Monday, May 25, 2009

Memorial Day

My dad was never in the armed forces. He was a child during WWI and over 30 with a wife and baby when WWII broke out. He worked in a lumber yard in a tiny Minnesota town at the time. He decided to move to California and work at the Lockheed Aircraft plant after Pearl Harbor. (They needed workers badly and had even stooped to hiring women!)


I never knew what motivated him, whether it was high paying jobs, patriotism or restlessness. Probably a little of each.


After my parents died, I inherited all the small black and white pictures taken during the 40's in California. There's one of my cousin Norma looking really sharp in her WAC's uniform, another of my dad's cousin Leo in his Navy uniform, and my uncle Wes in his Army uniform.


Wes married my aunt Leona during the war and then shipped overseas.

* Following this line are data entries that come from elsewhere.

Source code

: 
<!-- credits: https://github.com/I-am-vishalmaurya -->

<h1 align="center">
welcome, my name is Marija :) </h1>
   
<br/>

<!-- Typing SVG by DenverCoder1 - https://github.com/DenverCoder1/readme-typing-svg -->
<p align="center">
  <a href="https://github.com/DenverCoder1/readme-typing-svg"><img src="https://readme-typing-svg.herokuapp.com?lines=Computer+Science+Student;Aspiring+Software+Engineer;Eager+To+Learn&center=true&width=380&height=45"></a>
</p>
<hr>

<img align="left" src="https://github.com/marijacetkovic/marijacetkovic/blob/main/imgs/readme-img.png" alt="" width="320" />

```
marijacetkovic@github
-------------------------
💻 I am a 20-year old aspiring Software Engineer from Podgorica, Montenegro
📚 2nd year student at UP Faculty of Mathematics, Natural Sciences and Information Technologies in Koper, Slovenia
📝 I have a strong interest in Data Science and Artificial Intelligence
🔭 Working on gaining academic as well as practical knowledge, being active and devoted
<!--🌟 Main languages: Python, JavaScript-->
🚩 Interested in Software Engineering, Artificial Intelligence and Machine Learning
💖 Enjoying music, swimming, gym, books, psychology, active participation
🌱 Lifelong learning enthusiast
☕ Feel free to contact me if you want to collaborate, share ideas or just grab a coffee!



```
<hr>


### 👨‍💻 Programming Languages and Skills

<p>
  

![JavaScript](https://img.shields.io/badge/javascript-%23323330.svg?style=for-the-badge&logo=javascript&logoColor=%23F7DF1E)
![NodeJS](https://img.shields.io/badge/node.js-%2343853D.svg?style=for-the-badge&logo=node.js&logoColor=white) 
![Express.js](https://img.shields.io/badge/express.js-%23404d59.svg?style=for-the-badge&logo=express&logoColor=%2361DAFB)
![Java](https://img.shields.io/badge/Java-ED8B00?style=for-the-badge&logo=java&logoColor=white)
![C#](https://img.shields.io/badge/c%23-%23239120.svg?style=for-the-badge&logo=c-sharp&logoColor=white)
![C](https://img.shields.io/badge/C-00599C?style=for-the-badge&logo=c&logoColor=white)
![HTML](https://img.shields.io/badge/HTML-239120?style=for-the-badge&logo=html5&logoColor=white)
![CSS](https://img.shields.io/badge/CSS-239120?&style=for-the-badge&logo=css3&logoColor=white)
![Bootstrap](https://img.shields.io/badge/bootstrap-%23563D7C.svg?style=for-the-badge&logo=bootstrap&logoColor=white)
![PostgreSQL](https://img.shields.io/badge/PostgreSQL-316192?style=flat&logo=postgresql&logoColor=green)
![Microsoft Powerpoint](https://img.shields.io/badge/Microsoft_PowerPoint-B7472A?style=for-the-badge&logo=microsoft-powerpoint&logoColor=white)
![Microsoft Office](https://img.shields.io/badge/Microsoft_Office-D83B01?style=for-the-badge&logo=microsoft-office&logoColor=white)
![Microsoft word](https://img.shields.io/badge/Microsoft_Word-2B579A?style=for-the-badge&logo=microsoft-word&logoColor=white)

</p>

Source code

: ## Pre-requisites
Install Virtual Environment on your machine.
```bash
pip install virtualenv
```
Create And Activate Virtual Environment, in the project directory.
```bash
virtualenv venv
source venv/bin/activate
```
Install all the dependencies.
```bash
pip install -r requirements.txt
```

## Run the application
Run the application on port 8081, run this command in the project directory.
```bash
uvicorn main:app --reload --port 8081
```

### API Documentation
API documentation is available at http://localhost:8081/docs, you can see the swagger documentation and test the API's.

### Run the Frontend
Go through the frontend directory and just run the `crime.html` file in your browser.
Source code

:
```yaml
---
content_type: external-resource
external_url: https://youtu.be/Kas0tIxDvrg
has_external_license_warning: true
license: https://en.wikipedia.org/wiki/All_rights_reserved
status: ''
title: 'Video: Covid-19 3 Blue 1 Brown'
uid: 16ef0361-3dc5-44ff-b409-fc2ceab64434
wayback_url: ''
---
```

He was captured and held in a Japanese POW camp. I'm told he never talked about the experience. He went on to become a salt-of-the-earth kind of guy who died of lung cancer from the cigarettes he started smoking in the service.


Some years later, his son Steven went to Viet Nam and came home with his body and his psyche intact. He married and had a son, Troy, who has now served three tours in Iraq.


War touches every family, all generations, through all time. And it never stops!

1 comment:

Olde Dame Penniwig said...

I wish wars could stop. I guess it will stop when humans stop it, and I don't see that happening. Sadly, there always seem to be those who wish to cause trouble and mischief in the world, and those who must prevent their aggression and keep us free!